**Assignment**
Please give the entries again in full and exactly, without any picture.

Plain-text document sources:
──────────
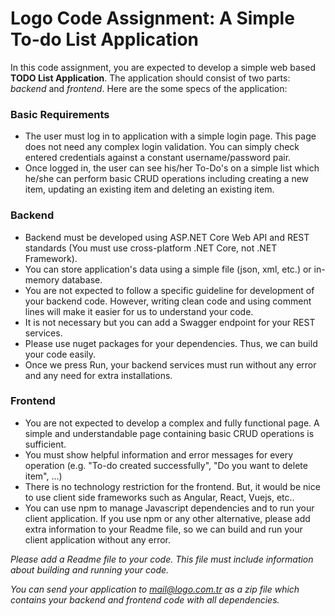 # Logo Code Assignment: A Simple To-do List Application

In this code assignment, you are expected to develop a simple web based **TODO List Application**. The application should consist of two parts: *backend* and *frontend*. Here are the some specs of the application:


### Basic Requirements

 - The user must log in to application with a simple login page. This page does not need any complex login validation. You can simply check entered credentials against a constant  username/password pair.
 - Once logged in, the user can see his/her To-Do's on a simple list which he/she can perform basic CRUD operations including creating a new item, updating an existing item and deleting an existing item.

### Backend

- Backend must be developed using ASP.NET Core Web API and REST standards (You must use cross-platform .NET Core, not .NET Framework).
- You can store application's data using a simple file (json, xml, etc.) or in-memory database.
- You are not expected to follow a specific guideline for development of your backend code. However, writing clean code and using comment lines  will make it easier for us to understand your code. 
- It is not necessary but you can add a Swagger endpoint for your REST services.
- Please use nuget packages for your dependencies. Thus, we can build your code easily.
- Once we press Run, your backend services must run without any error and any need for extra installations.

### Frontend

- You are not expected to develop a complex and fully functional page. A simple and understandable page containing basic CRUD operations is sufficient.
- You must show helpful information and error messages for every operation (e.g. "To-do created successfully", "Do you want to delete item", ...)
- There is no technology restriction for the frontend. But, it would be nice to use client side frameworks such as Angular, React, Vuejs, etc..
- You can use npm to manage Javascript dependencies and to run your client application. If you use npm or any other alternative, please add extra information to your Readme file, so we can build and run your client application without any error.

*Please add a Readme file to your code. This file must include information about building and running your code.*

*You can send your application to mail@logo.com.tr as a zip file which contains your backend and frontend code with all dependencies.*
──────────
**Answer section**
 # Logo Code Assignment: A Simple To-do List Application

In this code assignment, you are expected to develop a simple web based **TODO List Application**. The application should consist of two parts: *backend* and *frontend*. Here are the some specs of the application:


### Basic Requirements

 - The user must log in to application with a simple login page. This page does not need any complex login validation. You can simply check entered credentials against a constant  username/password pair.
 - Once logged in, the user can see his/her To-Do's on a simple list which he/she can perform basic CRUD operations including creating a new item, updating an existing item and deleting an existing item.

### Backend

- Backend must be developed using ASP.NET Core Web API and REST standards (You must use cross-platform .NET Core, not .NET Framework).
- You can store application's data using a simple file (json, xml, etc.) or in-memory database.
- You are not expected to follow a specific guideline for development of your backend code. However, writing clean code and using comment lines  will make it easier for us to understand your code. 
- It is not necessary but you can add a Swagger endpoint for your REST services.
- Please use nuget packages for your dependencies. Thus, we can build your code easily.
- Once we press Run, your backend services must run without any error and any need for extra installations.

### Frontend

- You are not expected to develop a complex and fully functional page. A simple and understandable page containing basic CRUD operations is sufficient.
- You must show helpful information and error messages for every operation (e.g. "To-do created successfully", "Do you want to delete item", ...)
- There is no technology restriction for the frontend. But, it would be nice to use client side frameworks such as Angular, React, Vuejs, etc..
- You can use npm to manage Javascript dependencies and to run your client application. If you use npm or any other alternative, please add extra information to your Readme file, so we can build and run your client application without any error.

*Please add a Readme file to your code. This file must include information about building and running your code.*

*You can send your application to mail@logo.com.tr as a zip file which contains your backend and frontend code with all dependencies.*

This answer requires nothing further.